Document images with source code

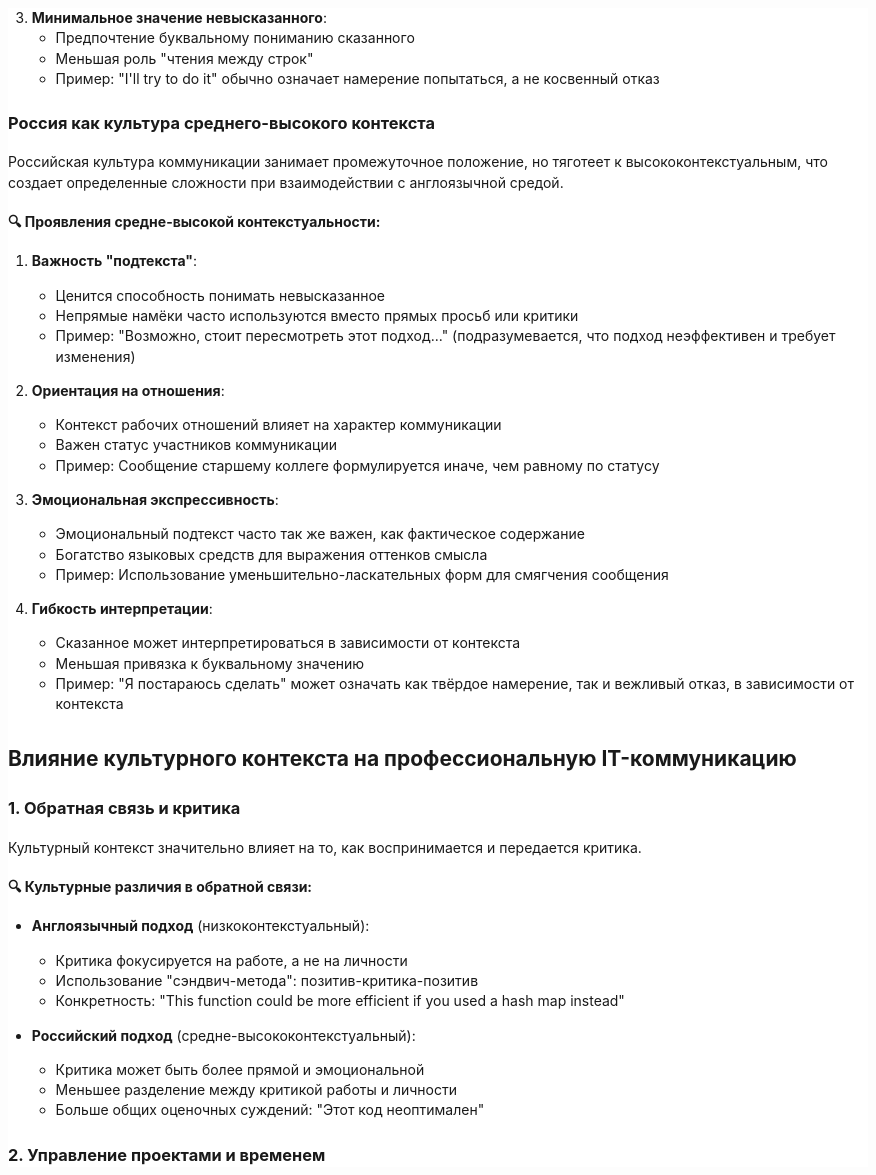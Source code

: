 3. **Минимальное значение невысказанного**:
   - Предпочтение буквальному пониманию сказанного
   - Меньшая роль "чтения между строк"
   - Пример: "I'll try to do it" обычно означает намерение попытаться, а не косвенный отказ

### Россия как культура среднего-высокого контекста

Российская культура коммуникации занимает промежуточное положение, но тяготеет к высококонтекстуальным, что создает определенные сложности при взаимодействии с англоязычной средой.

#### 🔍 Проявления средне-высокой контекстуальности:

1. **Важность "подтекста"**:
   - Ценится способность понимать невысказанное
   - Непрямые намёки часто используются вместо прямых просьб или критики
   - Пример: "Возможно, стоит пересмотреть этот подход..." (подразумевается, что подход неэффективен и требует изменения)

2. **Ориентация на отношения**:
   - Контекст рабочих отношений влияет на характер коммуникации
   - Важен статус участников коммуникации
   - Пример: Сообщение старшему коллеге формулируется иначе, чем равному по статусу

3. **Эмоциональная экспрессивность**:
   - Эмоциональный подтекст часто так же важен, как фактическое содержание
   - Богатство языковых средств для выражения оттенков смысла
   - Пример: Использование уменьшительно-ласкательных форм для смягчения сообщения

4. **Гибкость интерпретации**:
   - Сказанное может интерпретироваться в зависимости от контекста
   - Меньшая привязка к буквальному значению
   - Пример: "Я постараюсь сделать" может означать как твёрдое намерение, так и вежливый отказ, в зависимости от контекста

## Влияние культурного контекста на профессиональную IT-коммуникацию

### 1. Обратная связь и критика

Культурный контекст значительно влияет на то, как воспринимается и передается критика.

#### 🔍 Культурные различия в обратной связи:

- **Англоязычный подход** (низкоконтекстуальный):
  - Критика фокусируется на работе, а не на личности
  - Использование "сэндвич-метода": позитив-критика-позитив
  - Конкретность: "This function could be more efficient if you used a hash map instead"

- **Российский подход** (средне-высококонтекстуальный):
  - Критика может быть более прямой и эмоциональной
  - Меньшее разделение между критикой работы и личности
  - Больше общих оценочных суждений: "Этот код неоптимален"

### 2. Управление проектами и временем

* * *

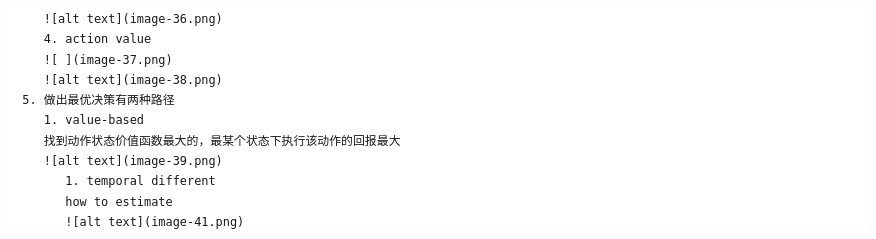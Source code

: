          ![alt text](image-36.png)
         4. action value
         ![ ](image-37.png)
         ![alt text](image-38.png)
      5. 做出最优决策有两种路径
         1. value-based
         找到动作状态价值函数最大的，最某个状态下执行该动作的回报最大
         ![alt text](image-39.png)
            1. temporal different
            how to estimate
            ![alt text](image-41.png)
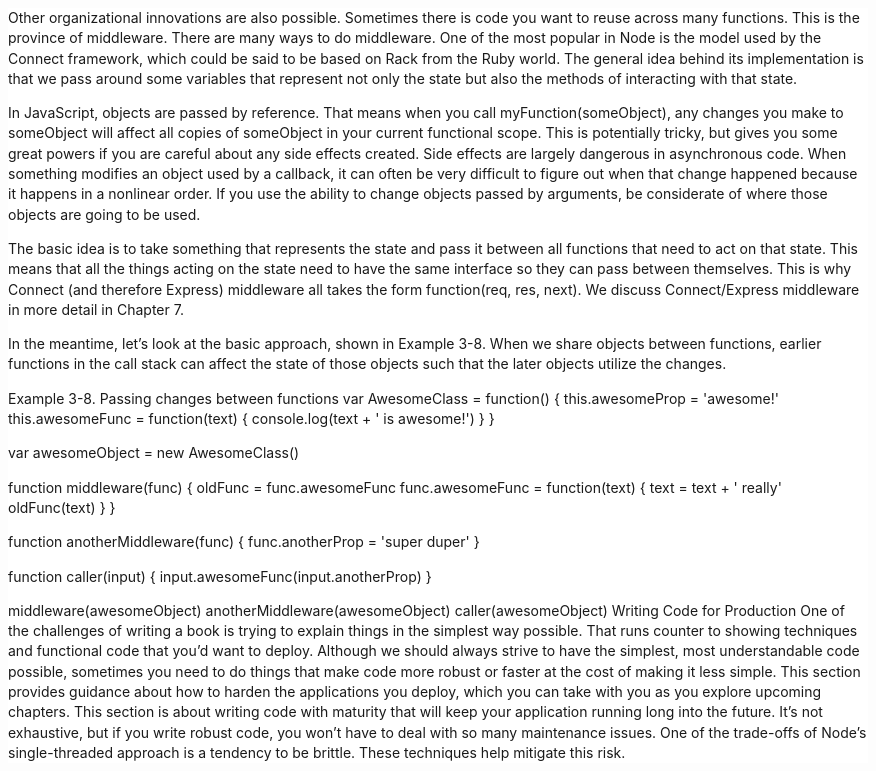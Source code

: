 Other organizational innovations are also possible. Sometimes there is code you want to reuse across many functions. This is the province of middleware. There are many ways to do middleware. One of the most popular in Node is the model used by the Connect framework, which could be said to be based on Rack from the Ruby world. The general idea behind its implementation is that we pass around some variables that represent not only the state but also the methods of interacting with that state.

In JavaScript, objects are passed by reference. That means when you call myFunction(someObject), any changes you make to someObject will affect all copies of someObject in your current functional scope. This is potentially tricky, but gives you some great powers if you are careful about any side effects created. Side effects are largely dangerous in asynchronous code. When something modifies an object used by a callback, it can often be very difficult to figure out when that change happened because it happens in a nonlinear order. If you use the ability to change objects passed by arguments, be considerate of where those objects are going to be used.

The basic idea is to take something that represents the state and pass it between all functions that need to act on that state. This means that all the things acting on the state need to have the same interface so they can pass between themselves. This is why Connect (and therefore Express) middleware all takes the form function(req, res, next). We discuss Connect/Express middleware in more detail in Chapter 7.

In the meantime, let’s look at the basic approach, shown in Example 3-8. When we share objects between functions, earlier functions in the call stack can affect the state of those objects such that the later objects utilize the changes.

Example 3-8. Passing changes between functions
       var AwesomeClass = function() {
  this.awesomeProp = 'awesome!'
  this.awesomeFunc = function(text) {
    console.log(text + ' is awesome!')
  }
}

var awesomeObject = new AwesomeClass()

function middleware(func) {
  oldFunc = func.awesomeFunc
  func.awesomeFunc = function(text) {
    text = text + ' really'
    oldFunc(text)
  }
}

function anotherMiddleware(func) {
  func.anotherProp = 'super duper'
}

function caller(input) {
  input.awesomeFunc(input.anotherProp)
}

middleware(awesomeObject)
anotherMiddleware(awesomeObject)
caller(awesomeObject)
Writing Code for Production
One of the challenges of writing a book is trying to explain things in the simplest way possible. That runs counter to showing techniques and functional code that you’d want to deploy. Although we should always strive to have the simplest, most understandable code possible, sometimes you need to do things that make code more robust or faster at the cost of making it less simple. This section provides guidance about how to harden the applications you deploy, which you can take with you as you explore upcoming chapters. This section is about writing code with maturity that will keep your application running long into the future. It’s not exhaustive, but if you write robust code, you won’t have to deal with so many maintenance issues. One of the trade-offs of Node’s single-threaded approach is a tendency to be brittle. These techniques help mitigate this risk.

WORK ORDER
How many of the lines in the records include the word "отказ"? Only the number should be given.

RESULT
2